▸ **Work task**: Up to and including the line that contains "## Inicialização do projeto", return every line from the start of the data, unchanged.

(Dataset entries)

◆ ◆ ◆ ◆ ◆

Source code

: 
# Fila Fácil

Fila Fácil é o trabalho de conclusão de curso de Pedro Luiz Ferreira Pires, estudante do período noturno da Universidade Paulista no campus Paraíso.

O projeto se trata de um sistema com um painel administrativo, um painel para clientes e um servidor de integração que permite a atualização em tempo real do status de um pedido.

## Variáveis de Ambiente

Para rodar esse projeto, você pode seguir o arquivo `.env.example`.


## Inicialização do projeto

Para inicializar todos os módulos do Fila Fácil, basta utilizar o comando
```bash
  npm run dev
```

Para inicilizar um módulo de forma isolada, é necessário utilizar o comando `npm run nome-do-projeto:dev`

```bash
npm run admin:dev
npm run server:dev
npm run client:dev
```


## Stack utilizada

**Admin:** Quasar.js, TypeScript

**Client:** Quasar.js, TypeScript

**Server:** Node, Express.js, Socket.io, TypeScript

◆ ◆ ◆ ◆ ◆

▸ **Answer section**:
Source code

: 
# Fila Fácil

Fila Fácil é o trabalho de conclusão de curso de Pedro Luiz Ferreira Pires, estudante do período noturno da Universidade Paulista no campus Paraíso.

O projeto se trata de um sistema com um painel administrativo, um painel para clientes e um servidor de integração que permite a atualização em tempo real do status de um pedido.

## Variáveis de Ambiente

Para rodar esse projeto, você pode seguir o arquivo `.env.example`.


## Inicialização do projeto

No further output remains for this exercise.